Je le remercie du bout des lèvres et me penche sur la table pour chiper un verre en terre cuite. Les Centaures, avant d'être de puissants guerriers, sont d'incroyables artisans. Nombreux sont les Humains et autres Créatures en quête de leurs magnifiques travaux. C'est pourquoi leur campement regorge d'objets en tout genre, qu'ils vendent lors des marchés organisés majoritairement en Amérique du Nord. Enfin... qu'ils vendaient. Il n'empêche que cela est bien pratique, et me permet d'avoir de quoi m'asseoir, par exemple. Un détail que les Centaures ne comprennent pas forcément, eux qui dorment régulièrement sur leurs quatre jambes.

- Vous en savez quelque chose ? lui demandé-je, curieuse.

O'Neill m'adresse un sourire mutin, me prouvant qu'il ne me répondra pas. Pourtant, je ne me laisse pas abattre, et sais que, s'il reste dans le coin, il arrivera bien un moment où il voudra se confier sur son mystérieux passé. Ou peut-être arrivera le jour où il n'aura pas d'autres choix que de me l'avouer. Car une Fée en fuite, gardant un artefact assez puissant pour battre une Chimère et connaissant vraisemblablement Daegan... est inédit.
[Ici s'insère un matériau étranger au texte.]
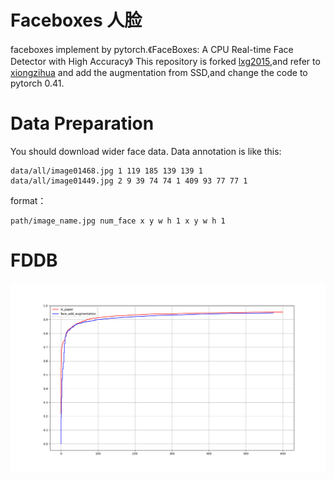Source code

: # Faceboxes 人脸
faceboxes implement by pytorch.《FaceBoxes: A CPU Real-time Face Detector with High Accuracy》
This repository is forked [lxg2015](https://github.com/lxg2015/faceboxes),and refer to [xiongzihua](https://github.com/xiongzihua/faceboxes)
and add the augmentation from SSD,and change the code to pytorch 0.41.

# Data Preparation
You should download wider face data.
Data annotation is like this:

```
data/all/image01468.jpg 1 119 185 139 139 1
data/all/image01449.jpg 2 9 39 74 74 1 409 93 77 77 1
```
format：
```
path/image_name.jpg num_face x y w h 1 x y w h 1
```

# FDDB



![fddb](picture/comparison_with_paper.png) 
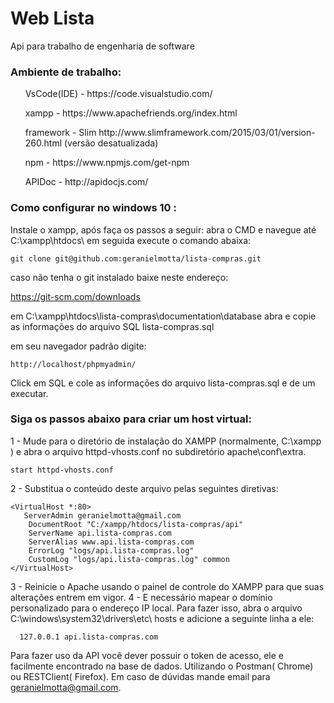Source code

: # Web Lista
Api para trabalho de engenharia de software

<h3>Ambiente de trabalho:</h3>
<ul> VsCode(IDE) - https://code.visualstudio.com/</ul>
<ul> xampp - https://www.apachefriends.org/index.html</ul>
<ul> framework - Slim http://www.slimframework.com/2015/03/01/version-260.html (versão desatualizada)</ul>
<ul> npm - https://www.npmjs.com/get-npm</ul>
<ul> APIDoc - http://apidocjs.com/</ul>


<h3>Como configurar no windows 10 :</h3>

Instale o xampp, após faça os passos a seguir: 
abra o CMD e navegue até C:\xampp\htdocs\ em seguida execute o comando abaixa:

``` git clone git@github.com:geranielmotta/lista-compras.git ```

caso não tenha o git instalado baixe neste endereço:

https://git-scm.com/downloads

em  C:\xampp\htdocs\lista-compras\documentation\database  abra e copie as informações do arquivo SQL lista-compras.sql

em seu navegador padrão digite:

``` http://localhost/phpmyadmin/ ```

Click em SQL e cole as informações do arquivo lista-compras.sql e de um executar.

<h3>Siga os passos abaixo para criar um host virtual:</h3>

1 - Mude para o diretório de instalação do XAMPP (normalmente, C:\xampp ) e abra o arquivo httpd-vhosts.conf no subdiretório apache\conf\extra\.

``` start httpd-vhosts.conf ```

2 - Substitua o conteúdo deste arquivo pelas seguintes diretivas:

```
<VirtualHost *:80>
   ServerAdmin geranielmotta@gmail.com
    DocumentRoot "C:/xampp/htdocs/lista-compras/api"
    ServerName api.lista-compras.com
    ServerAlias www.api.lista-compras.com
    ErrorLog "logs/api.lista-compras.log"
    CustomLog "logs/api.lista-compras.log" common
</VirtualHost>
 ```
 
 3 - Reinicie o Apache usando o painel de controle do XAMPP para que suas alterações entrem em vigor.
 4 - E necessário mapear o domínio personalizado para o endereço IP local. Para fazer isso, abra o arquivo C:\windows\system32\drivers\etc\ hosts e adicione a seguinte linha a ele:
```
  127.0.0.1 api.lista-compras.com
```

Para fazer uso da API você dever possuir o token de acesso, ele e facilmente encontrado na base de dados. Utilizando o Postman( Chrome) ou RESTClient( Firefox).
Em caso de dúvidas mande email para geranielmotta@gmail.com.



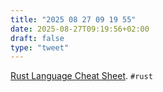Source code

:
 ```yaml
---
title: "2025 08 27 09 19 55"
date: 2025-08-27T09:19:56+02:00
draft: false
type: "tweet"
---
```

[Rust Language Cheat Sheet](https://cheats.rs). `#rust`

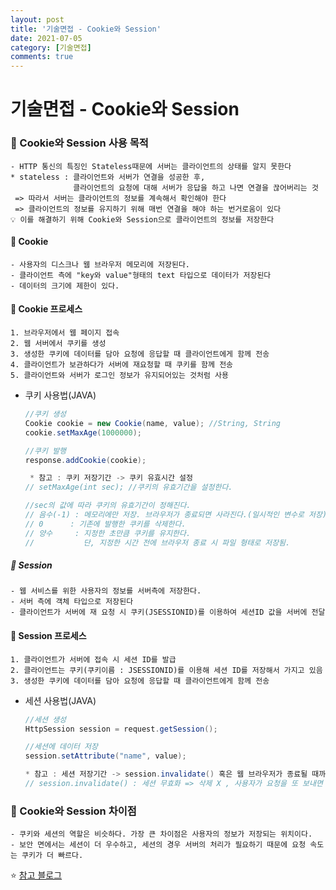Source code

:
 ```yaml
---
layout: post
title: '기술면접 - Cookie와 Session'
date: 2021-07-05
category: [기술면접]
comments: true
---
```


# 기술면접 - Cookie와 Session

### 🎈 Cookie와 Session 사용 목적

    - HTTP 통신의 특징인 Stateless때문에 서버는 클라이언트의 상태를 알지 못한다
    * stateless : 클라이언트와 서버가 연결을 성공한 후,
                  클라이언트의 요청에 대해 서버가 응답을 하고 나면 연결을 끊어버리는 것
     => 따라서 서버는 클라이언트의 정보를 계속해서 확인해야 한다
     => 클라이언트의 정보를 유지하기 위해 매번 연결을 해야 하는 번거로움이 있다
    💡 이를 해결하기 위해 Cookie와 Session으로 클라이언트의 정보를 저장한다

#### 🔹 Cookie

    - 사용자의 디스크나 웹 브라우저 메모리에 저장된다.
    - 클라이언트 측에 "key와 value"형태의 text 타입으로 데이터가 저장된다
    - 데이터의 크기에 제한이 있다.

#### 🔸 Cookie 프로세스

    1. 브라우저에서 웹 페이지 접속
    2. 웹 서버에서 쿠키를 생성
    3. 생성한 쿠키에 데이터를 담아 요청에 응답할 때 클라이언트에게 함께 전송
    4. 클라이언트가 보관하다가 서버에 재요청할 때 쿠키를 함께 전송
    5. 클라이언트와 서버가 로그인 정보가 유지되어있는 것처럼 사용

- 쿠키 사용법(JAVA)

  ```java
  //쿠키 생성
  Cookie cookie = new Cookie(name, value); //String, String
  cookie.setMaxAge(1000000);

  //쿠키 발행
  response.addCookie(cookie);

   * 참고 : 쿠키 저장기간 -> 쿠키 유효시간 설정
  // setMaxAge(int sec); //쿠키의 유효기간을 설정한다.

  //sec의 값에 따라 쿠키의 유효기간이 정해진다.
  // 음수(-1)	: 메모리에만 저장. 브라우저가 종료되면 사라진다.(일시적인 변수로 저장)
  // 0	    : 기존에 발행한 쿠키를 삭제한다.
  // 양수		: 지정한 초만큼 쿠키를 유지한다.
  //    	   단, 지정한 시간 전에 브라우저 종료 시 파일 형태로 저장됨.
  ```

##### 🔹 Session

    - 웹 서비스를 위한 사용자의 정보를 서버측에 저장한다.
    - 서버 측에 객체 타입으로 저장된다
    - 클라이언트가 서버에 재 요청 시 쿠키(JSESSIONID)를 이용하여 세션ID 값을 서버에 전달

#### 🔸 Session 프로세스

    1. 클라이언트가 서버에 접속 시 세션 ID를 발급
    2. 클라이언트는 쿠키(쿠키이름 : JSESSIONID)를 이용해 세션 ID를 저장해서 가지고 있음
    3. 생성한 쿠키에 데이터를 담아 요청에 응답할 때 클라이언트에게 함께 전송

- 세션 사용법(JAVA)

  ```java
  //세션 생성
  HttpSession session = request.getSession();

  //세션에 데이터 저장
  session.setAttribute("name", value);

  * 참고 : 세션 저장기간 -> session.invalidate() 혹은 웹 브라우저가 종료될 때까지 데이터가 유지된다.
  // session.invalidate() : 세션 무효화 => 삭제 X , 사용자가 요청을 또 보내면 모든 정보가 그대로 남아있다

  ```

### 🎈 Cookie와 Session 차이점

    - 쿠키와 세션의 역할은 비슷하다. 가장 큰 차이점은 사용자의 정보가 저장되는 위치이다.
    - 보안 면에서는 세션이 더 우수하고, 세션의 경우 서버의 처리가 필요하기 때문에 요청 속도는 쿠키가 더 빠르다.

⭐ [참고 블로그](https://beforb.tistory.com/7)
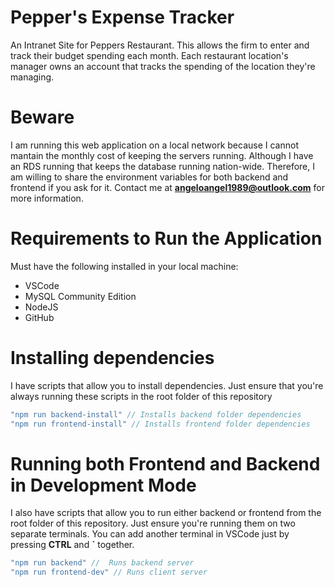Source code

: # Pepper's Expense Tracker
An Intranet Site for Peppers Restaurant. This allows the firm to enter and track their budget spending each month. Each restaurant location's manager owns an account that tracks the spending of the location they're managing.

# Beware
I am running this web application on a local network because I cannot mantain the monthly cost of keeping the servers running. Although I have an RDS running that keeps
the database running nation-wide. Therefore, I am willing to share the environment variables for both backend and frontend if you ask for it. Contact me at 
[**angeloangel1989@outlook.com**](**angeloangel1989@outlook.com**) for more information.

# Requirements to Run the Application
Must have the following installed in your local machine:
- VSCode
- MySQL Community Edition
- NodeJS
- GitHub

# Installing dependencies
I have scripts that allow you to install dependencies. Just ensure that you're always running these scripts in the root folder of this repository
```javascript
"npm run backend-install" // Installs backend folder dependencies 
"npm run frontend-install" // Installs frontend folder dependencies 
```

# Running both Frontend and Backend in Development Mode
I also have scripts that allow you to run either backend or frontend from the root folder of this repository. Just ensure you're running them on two separate terminals. You can add
another terminal in VSCode just by pressing **CTRL** and **`** together.
```javascript
"npm run backend" //  Runs backend server
"npm run frontend-dev" // Runs client server
```
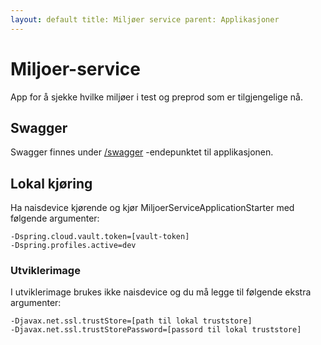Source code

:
```yaml
---
layout: default title: Miljøer service parent: Applikasjoner
---
```


# Miljoer-service

App for å sjekke hvilke miljøer i test og preprod som er tilgjengelige nå.

## Swagger

Swagger finnes under [/swagger](https://miljoer-service.dev.intern.nav.no/swagger) -endepunktet til applikasjonen.

## Lokal kjøring

Ha naisdevice kjørende og kjør MiljoerServiceApplicationStarter med følgende argumenter:

```
-Dspring.cloud.vault.token=[vault-token]
-Dspring.profiles.active=dev
```

### Utviklerimage

I utviklerimage brukes ikke naisdevice og du må legge til følgende ekstra argumenter:

```
-Djavax.net.ssl.trustStore=[path til lokal truststore]
-Djavax.net.ssl.trustStorePassword=[passord til lokal truststore]
```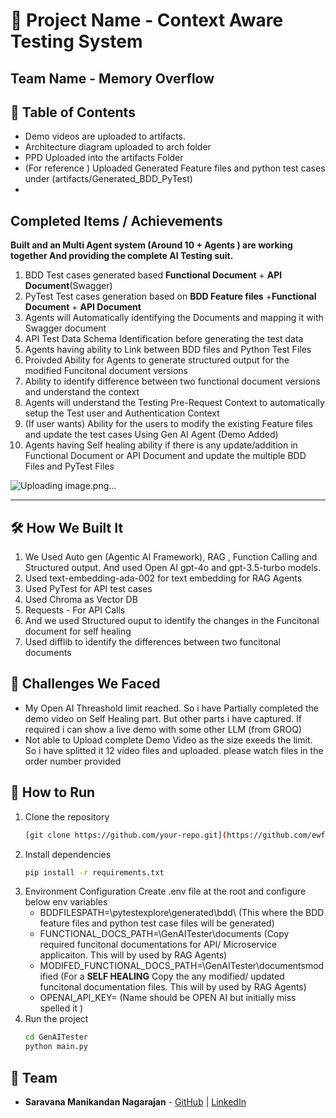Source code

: # 🚀 Project Name - Context Aware Testing System 
 
## Team Name - Memory Overflow

## 📌 Table of Contents
- Demo videos are uploaded to artifacts.
- Architecture diagram uploaded to arch folder
- PPD Uploaded into the artifacts Folder
- (For reference ) Uploaded Generated Feature files and python test cases under (artifacts/Generated_BDD_PyTest)
- 

## Completed Items / Achievements
**Built and an Multi Agent system (Around 10 + Agents ) are working together 
And providing the complete AI Testing suit.**
1. BDD Test cases generated  based **Functional Document** + **API Document**(Swagger)
2. PyTest Test cases generation based on **BDD Feature files**  +**Functional Document** + **API Document**
3. Agents will Automatically identifying the Documents and mapping it with Swagger document
4. API Test Data Schema Identification before generating the test data
5. Agents having ability to Link between BDD files and Python Test Files
6. Proivded Ability for Agents to generate structured output for the modified Funcitonal document versions
7. Ability to identify difference between two functional document versions and understand the context
8. Agents will understand the  Testing Pre-Request Context to automatically setup the Test user and Authentication Context 
9. (If user wants) Ability for the users to modify the existing Feature files and update the test cases Using Gen AI Agent (Demo Added)
10. Agents having Self healing ability if there is any update/addition in  Functional Document or API Document and update the multiple BDD Files and PyTest Files

![Uploading image.png…]()



---
 
 

## 🛠️ How We Built It
 1. We Used Auto gen (Agentic AI Framework), RAG , Function Calling and Structured output. And used Open AI gpt-4o and gpt-3.5-turbo models.
 2. Used text-embedding-ada-002 for text embedding for RAG Agents
 3. Used PyTest for API test cases
 4. Used Chroma as Vector DB
 5. Requests - For API Calls
 6. And we used Structured ouput to identify the changes in the Funcitonal document for self healing
 7. Used difflib to identify the differences between two funcitonal documents

## 🚧 Challenges We Faced
- My Open AI  Threashold limit reached. So i have Partially completed the demo video on Self Healing part. But other parts i have captured. If required i can show a live demo with some other LLM (from GROQ)
- Not able to Upload complete Demo Video as the size exeeds the limit. So i have splitted it 12 video files and uploaded. please watch files in the order number provided

## 🏃 How to Run
1. Clone the repository  
   ```sh
   [git clone https://github.com/your-repo.git](https://github.com/ewfx/catfe-memory-overflow.git)
   ```
2. Install dependencies  
   ```sh
   pip install -r requirements.txt
   ```
4. Environment Configuration
    Create .env file at the root and configure below env variables   
   - BDDFILESPATH=<localsource code path>\pytestexplore\generated\bdd\      (This where the BDD feature files and python test case files will be generated)
   - FUNCTIONAL_DOCS_PATH=<localsource code path>\GenAITester\documents     (Copy required funcitonal documentations for API/ Microservice applicaiton. This will by used by RAG Agents)
   - MODIFED_FUNCTIONAL_DOCS_PATH=<localsource code path>\GenAITester\documentsmodified  (For a  **SELF HEALING**  Copy the any modified/ updated funcitonal documentation files.  This will by used by RAG Agents)
   - OPENAI_API_KEY=<OpenAI Key>  (Name should be OPEN AI but initially miss spelled it )
3. Run the project  
   ```sh
   cd GenAITester
   python main.py
   ```
 
## 👥 Team
- **Saravana Manikandan Nagarajan** - [GitHub](#) | [LinkedIn](#)

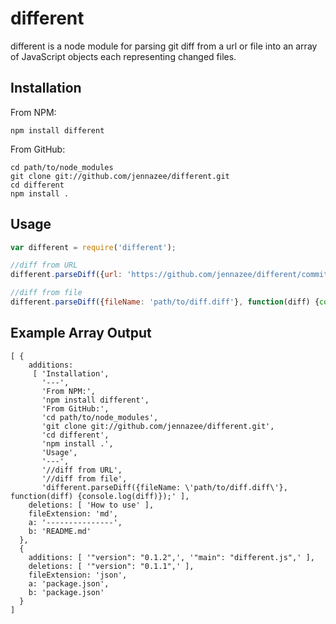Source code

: different
=========

different is a node module for parsing git diff from a url or file into an array of JavaScript objects each representing changed files.

Installation
---

From NPM:

    npm install different

From GitHub:

    cd path/to/node_modules
    git clone git://github.com/jennazee/different.git
    cd different
    npm install .


Usage
---

```js
var different = require('different');

//diff from URL
different.parseDiff({url: 'https://github.com/jennazee/different/commit/6b7c205aa17e70f4958e8a7c20fccac8318480ff.diff'}, function(diff) {console.log(diff)});

//diff from file
different.parseDiff({fileName: 'path/to/diff.diff'}, function(diff) {console.log(diff)});

```

Example Array Output
---
```
[ {
    additions:
     [ 'Installation',
       '---',
       'From NPM:',
       'npm install different',
       'From GitHub:',
       'cd path/to/node_modules',
       'git clone git://github.com/jennazee/different.git',
       'cd different',
       'npm install .',
       'Usage',
       '---',
       '//diff from URL',
       '//diff from file',
       'different.parseDiff({fileName: \'path/to/diff.diff\'}, function(diff) {console.log(diff)});' ],
    deletions: [ 'How to use' ],
    fileExtension: 'md',
    a: '---------------',
    b: 'README.md'
  },
  {
    additions: [ '"version": "0.1.2",', '"main": "different.js",' ],
    deletions: [ '"version": "0.1.1",' ],
    fileExtension: 'json',
    a: 'package.json',
    b: 'package.json'
  }
]

```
J'avale quelques gorgées en tirant sur mon harnais, qu'Oriope m'a ramené à la fin de la réunion, me disant que cela me serait certainement utile. Le regard que nous avons ensuite échangé était lourd de sous-entendus, et les paroles dites quelques heures plus tôt me sont revenues violemment au visage. Ma mesquinerie, devant le brasier emmenant Alban aux portes de l'EntreMonde, s'est rappelée à moi. Je lui ai souhaité d'être heureuse avec le Mentor, car il était difficile de vivre avec un être que l'on abhorre. Aujourd'hui, que puis-je dire de moi, qui vais devoir traverser les millénaires aux côtés du monstre qui me terrifie ? Qui m'a démolie, comme une lame de fond ? Qui m'a...

- Je suis désolée, pour votre femme, dis-je alors, m'extrayant précipitamment de mes pensées, en regardant O'Neill, seul être resté auprès de moi.

Adhémar et Torgan ne sont pas loin, mais sont occupés à deux tâches importantes. Le Démon a accepté de partir, seulement si l'un d'entre nous restait avec moi, et la Pixie s'est portée volontaire. D'après mon géniteur, Calixte, allongé à mes pieds sous la forme d'un gros puma, ne compte pas.

- Je ne l'aimais pas, ajouté-je en toute franchise, mais sa disparition devrait être pleurée, comme pour tous les êtres nous quittant à l'heure où nous parlons.

- Vous êtes gentille.

N'ayant jamais bien porté ce qualificatif, je penche la tête sur le côté, et la Fée se fait plus sérieuse.

- Vous n'avez pas à la pleurer, c'est elle qui a choisi de partir. C'est elle qui m'a placé le couteau dans les mains, et c'est encore elle qui m'a expliqué ne pas pouvoir déserter la Terre.

- C'est vous qui l'avez...

Je ne termine pas ma phrase, mais O'Neill acquiesce sèchement, les traits plissés par un bref chagrin.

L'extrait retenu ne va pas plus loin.